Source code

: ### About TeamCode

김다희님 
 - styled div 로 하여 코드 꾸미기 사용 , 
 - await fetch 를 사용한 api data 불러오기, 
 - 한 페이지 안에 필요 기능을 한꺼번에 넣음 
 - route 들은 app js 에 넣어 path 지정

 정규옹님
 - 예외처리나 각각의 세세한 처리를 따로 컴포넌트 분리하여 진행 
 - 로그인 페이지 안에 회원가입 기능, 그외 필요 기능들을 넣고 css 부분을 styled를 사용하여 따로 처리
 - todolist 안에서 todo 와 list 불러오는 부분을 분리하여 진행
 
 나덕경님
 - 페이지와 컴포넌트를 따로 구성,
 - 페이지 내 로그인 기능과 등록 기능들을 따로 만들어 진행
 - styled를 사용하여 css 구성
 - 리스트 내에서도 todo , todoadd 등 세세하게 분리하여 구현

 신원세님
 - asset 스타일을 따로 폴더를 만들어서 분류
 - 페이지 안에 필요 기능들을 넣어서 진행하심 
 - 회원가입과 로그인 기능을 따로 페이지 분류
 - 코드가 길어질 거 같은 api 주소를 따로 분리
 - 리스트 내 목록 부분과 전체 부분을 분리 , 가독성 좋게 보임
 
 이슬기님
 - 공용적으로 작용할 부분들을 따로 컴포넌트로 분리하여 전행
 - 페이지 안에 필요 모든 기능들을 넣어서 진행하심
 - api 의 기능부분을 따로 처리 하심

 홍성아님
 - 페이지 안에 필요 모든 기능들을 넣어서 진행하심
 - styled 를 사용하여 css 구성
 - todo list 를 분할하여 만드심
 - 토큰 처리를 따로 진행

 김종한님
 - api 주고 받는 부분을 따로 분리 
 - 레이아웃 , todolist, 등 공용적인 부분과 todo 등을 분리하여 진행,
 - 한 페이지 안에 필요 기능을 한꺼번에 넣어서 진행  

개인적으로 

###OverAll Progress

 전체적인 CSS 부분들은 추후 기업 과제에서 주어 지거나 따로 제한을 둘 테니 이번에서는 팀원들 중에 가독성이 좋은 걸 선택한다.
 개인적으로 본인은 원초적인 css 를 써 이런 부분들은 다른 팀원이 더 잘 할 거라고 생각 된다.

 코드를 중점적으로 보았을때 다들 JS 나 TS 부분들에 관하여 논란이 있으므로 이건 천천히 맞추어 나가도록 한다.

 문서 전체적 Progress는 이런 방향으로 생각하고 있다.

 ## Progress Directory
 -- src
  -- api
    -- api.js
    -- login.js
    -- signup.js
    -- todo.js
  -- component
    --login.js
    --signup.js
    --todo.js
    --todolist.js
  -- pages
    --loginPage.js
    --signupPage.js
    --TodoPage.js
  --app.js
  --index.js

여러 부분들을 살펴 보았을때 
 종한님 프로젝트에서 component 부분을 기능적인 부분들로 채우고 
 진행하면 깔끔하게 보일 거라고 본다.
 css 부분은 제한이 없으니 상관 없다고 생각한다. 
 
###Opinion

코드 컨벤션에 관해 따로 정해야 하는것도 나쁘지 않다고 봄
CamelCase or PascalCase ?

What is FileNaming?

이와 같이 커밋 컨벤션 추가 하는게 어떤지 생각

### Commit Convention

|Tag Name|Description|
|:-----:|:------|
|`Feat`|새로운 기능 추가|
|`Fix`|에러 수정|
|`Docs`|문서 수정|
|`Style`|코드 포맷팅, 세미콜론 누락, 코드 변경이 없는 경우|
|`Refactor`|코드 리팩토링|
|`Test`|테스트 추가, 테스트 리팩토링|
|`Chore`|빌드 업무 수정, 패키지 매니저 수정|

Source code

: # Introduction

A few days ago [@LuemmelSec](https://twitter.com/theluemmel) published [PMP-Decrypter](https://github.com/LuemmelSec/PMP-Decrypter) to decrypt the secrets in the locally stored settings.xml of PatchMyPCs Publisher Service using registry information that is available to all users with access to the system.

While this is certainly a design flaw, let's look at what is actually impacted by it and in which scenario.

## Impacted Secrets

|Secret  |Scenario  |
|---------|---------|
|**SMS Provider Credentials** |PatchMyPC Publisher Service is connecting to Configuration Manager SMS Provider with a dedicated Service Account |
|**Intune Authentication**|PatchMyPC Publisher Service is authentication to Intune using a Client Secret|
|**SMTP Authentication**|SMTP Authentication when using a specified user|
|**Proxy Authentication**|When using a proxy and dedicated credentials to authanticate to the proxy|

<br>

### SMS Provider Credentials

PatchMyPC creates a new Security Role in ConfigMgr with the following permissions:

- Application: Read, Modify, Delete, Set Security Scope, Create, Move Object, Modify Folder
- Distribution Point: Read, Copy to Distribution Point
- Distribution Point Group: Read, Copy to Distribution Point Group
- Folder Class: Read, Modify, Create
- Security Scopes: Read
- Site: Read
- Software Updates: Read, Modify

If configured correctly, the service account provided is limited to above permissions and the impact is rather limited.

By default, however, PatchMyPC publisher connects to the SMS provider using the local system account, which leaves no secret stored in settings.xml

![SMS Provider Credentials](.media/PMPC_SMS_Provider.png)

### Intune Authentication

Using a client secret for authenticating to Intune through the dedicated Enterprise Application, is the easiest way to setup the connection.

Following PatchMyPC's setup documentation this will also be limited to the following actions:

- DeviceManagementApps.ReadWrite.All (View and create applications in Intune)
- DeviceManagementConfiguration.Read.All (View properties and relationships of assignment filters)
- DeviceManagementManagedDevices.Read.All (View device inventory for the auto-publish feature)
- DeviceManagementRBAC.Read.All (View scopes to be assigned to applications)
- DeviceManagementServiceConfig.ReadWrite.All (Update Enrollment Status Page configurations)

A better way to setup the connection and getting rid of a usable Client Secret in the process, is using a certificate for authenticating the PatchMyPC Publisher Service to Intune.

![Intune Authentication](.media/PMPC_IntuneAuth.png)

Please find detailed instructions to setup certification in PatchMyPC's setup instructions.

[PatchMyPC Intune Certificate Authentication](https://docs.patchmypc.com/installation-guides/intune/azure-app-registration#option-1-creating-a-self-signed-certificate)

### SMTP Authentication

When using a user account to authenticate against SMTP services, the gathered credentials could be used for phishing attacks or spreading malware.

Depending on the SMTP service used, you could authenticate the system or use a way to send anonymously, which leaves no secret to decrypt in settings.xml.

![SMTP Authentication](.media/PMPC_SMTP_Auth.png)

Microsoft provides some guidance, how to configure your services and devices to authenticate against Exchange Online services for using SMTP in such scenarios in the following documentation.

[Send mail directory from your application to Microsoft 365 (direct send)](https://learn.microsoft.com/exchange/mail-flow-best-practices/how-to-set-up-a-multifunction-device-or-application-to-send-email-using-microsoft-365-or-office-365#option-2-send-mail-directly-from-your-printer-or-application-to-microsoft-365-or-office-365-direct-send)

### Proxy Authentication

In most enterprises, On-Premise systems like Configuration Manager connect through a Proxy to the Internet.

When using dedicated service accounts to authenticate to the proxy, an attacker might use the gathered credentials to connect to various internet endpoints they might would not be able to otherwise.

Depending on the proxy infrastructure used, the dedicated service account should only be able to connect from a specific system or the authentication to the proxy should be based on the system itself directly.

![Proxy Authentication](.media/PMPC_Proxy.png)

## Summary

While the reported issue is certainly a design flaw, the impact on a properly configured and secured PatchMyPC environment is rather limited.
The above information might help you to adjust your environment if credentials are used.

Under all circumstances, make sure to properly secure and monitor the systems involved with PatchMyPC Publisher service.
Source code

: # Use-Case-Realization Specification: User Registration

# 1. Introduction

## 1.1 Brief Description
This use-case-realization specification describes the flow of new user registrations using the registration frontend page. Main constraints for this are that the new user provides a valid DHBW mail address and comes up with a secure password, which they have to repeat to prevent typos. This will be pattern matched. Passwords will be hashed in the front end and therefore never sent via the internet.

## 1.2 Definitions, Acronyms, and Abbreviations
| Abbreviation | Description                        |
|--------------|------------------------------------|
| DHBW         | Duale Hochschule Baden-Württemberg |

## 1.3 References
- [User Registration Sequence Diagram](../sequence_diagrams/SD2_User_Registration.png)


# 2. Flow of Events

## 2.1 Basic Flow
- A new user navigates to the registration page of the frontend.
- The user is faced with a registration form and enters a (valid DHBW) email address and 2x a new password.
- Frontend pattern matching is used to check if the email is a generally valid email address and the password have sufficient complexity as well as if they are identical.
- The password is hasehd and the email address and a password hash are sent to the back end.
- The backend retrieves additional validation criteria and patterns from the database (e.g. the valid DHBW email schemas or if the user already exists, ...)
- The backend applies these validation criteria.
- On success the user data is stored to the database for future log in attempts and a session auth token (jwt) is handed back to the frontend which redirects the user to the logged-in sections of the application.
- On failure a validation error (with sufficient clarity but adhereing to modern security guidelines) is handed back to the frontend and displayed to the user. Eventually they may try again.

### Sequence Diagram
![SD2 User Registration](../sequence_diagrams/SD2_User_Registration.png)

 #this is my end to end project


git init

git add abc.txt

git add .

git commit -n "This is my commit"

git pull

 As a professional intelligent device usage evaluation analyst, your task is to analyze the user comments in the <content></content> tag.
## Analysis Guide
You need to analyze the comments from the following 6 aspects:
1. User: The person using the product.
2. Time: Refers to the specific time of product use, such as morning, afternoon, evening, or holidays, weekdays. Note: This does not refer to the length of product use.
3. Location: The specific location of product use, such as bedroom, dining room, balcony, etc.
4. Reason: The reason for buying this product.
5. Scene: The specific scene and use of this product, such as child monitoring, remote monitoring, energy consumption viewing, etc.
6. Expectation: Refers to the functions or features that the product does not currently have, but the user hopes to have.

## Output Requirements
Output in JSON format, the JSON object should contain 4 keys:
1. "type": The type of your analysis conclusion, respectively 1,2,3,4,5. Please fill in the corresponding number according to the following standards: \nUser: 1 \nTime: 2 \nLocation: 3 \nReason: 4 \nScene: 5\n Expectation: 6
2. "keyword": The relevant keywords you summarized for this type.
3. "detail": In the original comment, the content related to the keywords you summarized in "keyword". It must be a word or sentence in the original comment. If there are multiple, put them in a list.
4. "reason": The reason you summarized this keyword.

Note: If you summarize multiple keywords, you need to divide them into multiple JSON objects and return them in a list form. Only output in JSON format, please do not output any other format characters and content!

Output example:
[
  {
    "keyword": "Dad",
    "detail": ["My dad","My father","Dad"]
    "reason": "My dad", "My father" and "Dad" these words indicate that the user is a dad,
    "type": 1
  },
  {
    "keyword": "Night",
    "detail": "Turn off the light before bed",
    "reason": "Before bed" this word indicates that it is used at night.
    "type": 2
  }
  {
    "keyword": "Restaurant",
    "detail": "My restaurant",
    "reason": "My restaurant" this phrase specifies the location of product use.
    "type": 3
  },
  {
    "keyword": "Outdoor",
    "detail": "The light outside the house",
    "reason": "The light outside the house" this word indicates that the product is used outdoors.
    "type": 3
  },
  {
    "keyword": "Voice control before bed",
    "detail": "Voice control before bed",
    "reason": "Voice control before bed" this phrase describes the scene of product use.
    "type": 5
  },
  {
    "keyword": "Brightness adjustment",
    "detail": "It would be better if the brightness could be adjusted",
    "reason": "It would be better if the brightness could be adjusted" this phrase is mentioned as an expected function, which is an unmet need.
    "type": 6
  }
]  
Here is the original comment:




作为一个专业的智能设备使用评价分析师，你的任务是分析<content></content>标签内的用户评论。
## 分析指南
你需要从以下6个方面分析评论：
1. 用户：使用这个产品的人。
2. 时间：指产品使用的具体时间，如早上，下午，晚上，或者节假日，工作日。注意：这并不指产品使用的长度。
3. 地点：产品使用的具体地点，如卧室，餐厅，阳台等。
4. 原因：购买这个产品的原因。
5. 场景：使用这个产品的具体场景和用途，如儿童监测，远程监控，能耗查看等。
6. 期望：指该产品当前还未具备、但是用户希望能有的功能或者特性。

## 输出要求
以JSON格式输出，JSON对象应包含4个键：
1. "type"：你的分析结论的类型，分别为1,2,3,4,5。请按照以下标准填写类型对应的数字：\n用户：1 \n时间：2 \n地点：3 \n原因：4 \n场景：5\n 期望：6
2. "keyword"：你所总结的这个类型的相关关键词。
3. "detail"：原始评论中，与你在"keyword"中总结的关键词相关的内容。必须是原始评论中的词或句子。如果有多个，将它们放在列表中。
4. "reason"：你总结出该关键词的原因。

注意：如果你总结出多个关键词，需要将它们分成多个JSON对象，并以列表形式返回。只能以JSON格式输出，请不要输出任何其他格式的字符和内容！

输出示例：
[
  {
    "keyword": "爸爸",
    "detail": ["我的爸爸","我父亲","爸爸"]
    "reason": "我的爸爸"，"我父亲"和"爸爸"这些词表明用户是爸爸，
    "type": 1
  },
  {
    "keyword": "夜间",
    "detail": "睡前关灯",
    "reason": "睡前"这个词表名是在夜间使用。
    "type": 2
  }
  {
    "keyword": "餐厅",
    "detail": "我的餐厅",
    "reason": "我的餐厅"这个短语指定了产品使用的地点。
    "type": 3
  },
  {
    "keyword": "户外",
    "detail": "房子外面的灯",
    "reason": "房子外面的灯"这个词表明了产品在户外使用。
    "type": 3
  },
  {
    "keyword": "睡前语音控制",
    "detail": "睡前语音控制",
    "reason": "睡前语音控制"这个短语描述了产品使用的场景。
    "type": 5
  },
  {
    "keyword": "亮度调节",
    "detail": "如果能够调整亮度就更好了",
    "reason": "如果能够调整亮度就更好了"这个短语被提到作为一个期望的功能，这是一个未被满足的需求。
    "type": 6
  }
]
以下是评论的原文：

....

*To do*
Can you write out the lines above, from the first one through the one containing "- 리스트 내 목록 부분과 전체 부분을 분리 , 가독성 좋게 보임", exactly as they appear and nothing more?

*Task answer*
Source code

: ### About TeamCode

김다희님 
 - styled div 로 하여 코드 꾸미기 사용 , 
 - await fetch 를 사용한 api data 불러오기, 
 - 한 페이지 안에 필요 기능을 한꺼번에 넣음 
 - route 들은 app js 에 넣어 path 지정

 정규옹님
 - 예외처리나 각각의 세세한 처리를 따로 컴포넌트 분리하여 진행 
 - 로그인 페이지 안에 회원가입 기능, 그외 필요 기능들을 넣고 css 부분을 styled를 사용하여 따로 처리
 - todolist 안에서 todo 와 list 불러오는 부분을 분리하여 진행
 
 나덕경님
 - 페이지와 컴포넌트를 따로 구성,
 - 페이지 내 로그인 기능과 등록 기능들을 따로 만들어 진행
 - styled를 사용하여 css 구성
 - 리스트 내에서도 todo , todoadd 등 세세하게 분리하여 구현

 신원세님
 - asset 스타일을 따로 폴더를 만들어서 분류
 - 페이지 안에 필요 기능들을 넣어서 진행하심 
 - 회원가입과 로그인 기능을 따로 페이지 분류
 - 코드가 길어질 거 같은 api 주소를 따로 분리
 - 리스트 내 목록 부분과 전체 부분을 분리 , 가독성 좋게 보임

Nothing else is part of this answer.